Two pieces of context that the rest of the PR depends on.

catch / throw in Emacs Lisp

catch and throw are Emacs Lisp's way of jumping out of a deeply nested
piece of code without going through the normal return path. They are
not the same as condition-case / signal, which are used for error
handling. A (throw 'TAG VAL) walks up the call stack looking for a
matching (catch 'TAG …) and jumps back to it, discarding all the
intermediate function calls along the way.

The property that matters for this bug: throw only works if the matching
catch is currently on the call stack. If no such catch is in progress
when throw runs, Emacs raises a no-catch error in whatever code
happens to be running at that moment. There is no notion of a "future"
or "already-completed" catch — there is only "active right now" or
"nothing there."

What lsp-request-while-no-input does

It is a synchronous wrapper around an asynchronous request, with one extra
property: if the user types while it is waiting, the wait is given up and
the function returns. The function's shape:

  1. Send the request asynchronously, registering success and error callbacks.
    Each callback stores the result in a local variable and then calls
    (throw 'lsp-done '_).
  2. Wait for the response inside a while loop that calls sit-for,
    wrapped in (catch 'lsp-done …). The throw from a callback is what
    breaks out of the loop.
  3. The same loop also exits when input-pending-p becomes true (the user
    typed something).
  4. An unwind-protect cleanup runs on exit and asks the server to cancel
    the request by calling lsp-cancel-request-by-token, in case no
    response arrived in time.

The bug

Cancellation is not guaranteed. lsp-cancel-request-by-token only asks
the server to cancel; it cannot stop a response that is already on its way
back. Any of the following sequences leaves the callbacks alive after the
function has stopped waiting:

  • The request has already been sent to the server by the time the user
    typed. The server will reply regardless.
  • The cancellation runs, but Emacs has already received the response from
    the server and put it in the queue of messages to be processed.
  • The server takes long enough to handle the cancellation that another
    response gets back to us first.

When the response then arrives, lsp-mode's usual machinery invokes the
registered callback. The callback runs:

(lambda (res) (setf resp-result (or res :finished)) (throw 'lsp-done '_))

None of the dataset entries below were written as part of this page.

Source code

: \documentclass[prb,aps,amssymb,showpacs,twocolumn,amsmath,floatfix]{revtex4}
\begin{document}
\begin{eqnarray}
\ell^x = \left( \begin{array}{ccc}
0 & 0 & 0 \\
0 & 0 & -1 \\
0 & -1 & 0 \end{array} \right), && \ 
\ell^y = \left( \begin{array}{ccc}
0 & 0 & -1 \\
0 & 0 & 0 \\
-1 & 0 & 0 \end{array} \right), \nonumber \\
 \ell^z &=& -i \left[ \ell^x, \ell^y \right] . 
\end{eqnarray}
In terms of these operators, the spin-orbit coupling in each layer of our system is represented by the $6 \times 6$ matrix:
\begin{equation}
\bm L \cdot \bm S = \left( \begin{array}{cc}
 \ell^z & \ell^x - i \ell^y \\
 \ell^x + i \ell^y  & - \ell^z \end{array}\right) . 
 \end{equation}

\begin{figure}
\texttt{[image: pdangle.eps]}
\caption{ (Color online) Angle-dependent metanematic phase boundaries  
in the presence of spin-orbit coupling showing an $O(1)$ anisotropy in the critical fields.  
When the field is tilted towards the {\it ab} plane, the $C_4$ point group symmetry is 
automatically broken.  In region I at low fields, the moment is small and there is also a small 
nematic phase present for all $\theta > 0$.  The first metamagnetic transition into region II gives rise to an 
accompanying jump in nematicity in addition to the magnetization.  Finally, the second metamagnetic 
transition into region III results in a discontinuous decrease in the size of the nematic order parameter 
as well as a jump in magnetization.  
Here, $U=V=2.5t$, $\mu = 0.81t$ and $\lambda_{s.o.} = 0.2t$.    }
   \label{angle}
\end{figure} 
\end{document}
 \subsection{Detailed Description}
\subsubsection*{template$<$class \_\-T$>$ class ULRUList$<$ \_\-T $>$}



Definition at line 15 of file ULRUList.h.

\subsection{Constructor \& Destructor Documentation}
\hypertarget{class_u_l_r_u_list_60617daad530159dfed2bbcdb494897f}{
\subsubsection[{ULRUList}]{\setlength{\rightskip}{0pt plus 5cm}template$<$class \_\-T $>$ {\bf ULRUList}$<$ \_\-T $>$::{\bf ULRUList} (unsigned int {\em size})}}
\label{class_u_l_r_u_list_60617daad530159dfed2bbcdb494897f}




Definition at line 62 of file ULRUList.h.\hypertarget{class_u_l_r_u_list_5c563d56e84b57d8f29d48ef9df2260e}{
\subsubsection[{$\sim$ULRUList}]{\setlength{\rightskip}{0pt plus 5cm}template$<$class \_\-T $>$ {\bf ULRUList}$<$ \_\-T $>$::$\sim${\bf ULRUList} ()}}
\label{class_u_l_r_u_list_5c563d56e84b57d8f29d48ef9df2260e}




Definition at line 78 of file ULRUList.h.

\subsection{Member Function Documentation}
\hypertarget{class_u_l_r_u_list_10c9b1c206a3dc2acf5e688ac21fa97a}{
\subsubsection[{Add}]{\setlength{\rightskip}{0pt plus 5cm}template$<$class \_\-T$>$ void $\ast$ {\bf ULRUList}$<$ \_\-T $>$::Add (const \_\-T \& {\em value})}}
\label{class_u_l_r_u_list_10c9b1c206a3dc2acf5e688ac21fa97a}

resp-result is a leftover variable (the surrounding let has already
ended, so the setf writes to a binding that nothing reads any more —
harmless). The throw is the real problem: there is no (catch 'lsp-done …)
on the call stack any more. Emacs raises a no-catch error in whatever
piece of code happens to be running when the callback fires — an idle
timer, an unrelated command, the next call into lsp-mode, or Emacs's main
event loop. The error usually surfaces as:

no-catch: lsp-done '_

with a backtrace that has nothing to do with the original
lsp-request-while-no-input call, because the function it came from has
long since returned.

The race shows up in practice because lsp-request-while-no-input is on
a high-traffic path: it is called from lsp-completion.el and
lsp-inline-completion.el, both of which drive auto-completion UIs like
Corfu — often once per keystroke. Fast typing means many overlapping
requests, each one setting up its own (catch 'lsp-done …) and then
tearing it down again. Sometimes a response arrives in the gap between
teardown and the next setup, and that is when the bug fires.

The fix

Add a flag in the function's local scope that both callbacks check before
throwing, and clear that flag from the unwind-protect cleanup before
asking for cancellation:

(let* (resp-result resp-error done?
       (catch-active t))
  (unwind-protect
      (progn
        (lsp-request-async method params
                           (lambda (res)
                             (when catch-active
                               (setf resp-result (or res :finished))
                               (throw 'lsp-done '_)))
                           :error-handler (lambda (err)
                                            (when catch-active
                                              (setf resp-error err)
                                              (throw 'lsp-done '_)))
                           …)
        … synchronous wait loop …)
    (setq catch-active nil)            ; ← clear before cancel
    (unless done?
      (lsp-cancel-request-by-token :sync-request))
    …))

How it works:

  • While the loop is still running, catch-active is t and the callbacks
    behave the same as before — they store the result and throw.
  • The unwind-protect cleanup runs whenever the function exits, by any
    path. The first thing it does is (setq catch-active nil). From that
    moment on, any callback that fires sees the flag as nil, skips the
    setf and the throw, and returns silently.
  • A plain setq on the local variable is enough because the callbacks
    refer to the same lexical binding (lsp-mode is compiled with
    lexical-binding: t).
  • Order matters: the flag is cleared before
    lsp-cancel-request-by-token is called, so even if cancellation
    somehow runs a callback synchronously, the flag is already off and the
    callback is harmless.

This is the smallest change that closes the race. It does not need to
coordinate with the response queue, and it does not change anything about
how cancellation works.

Why this is preferable to the obvious alternatives

A few alternatives one might reach for, and why they are judged to be worse:

  • Wrap the throws in a fresh catch inside the callbacks. This would
    add unused catch blocks to other code paths and silently throw away the
    response value; misleading and unnecessary.
  • Make lsp-cancel-request-by-token synchronous. Far more invasive
    and changes how cancellation works elsewhere; the fact that cancellation
    is asynchronous and not guaranteed is intentional.
  • Remove the callback from the request-tracking table during cleanup.
    lsp-mode's bookkeeping removes the entry when the response arrives, not
    when the request is cancelled. Removing it from this call site would
    mean reaching into private bookkeeping that other code expects to own.
  • Wrap the call in (condition-case nil … (no-catch nil)) to swallow
    the error.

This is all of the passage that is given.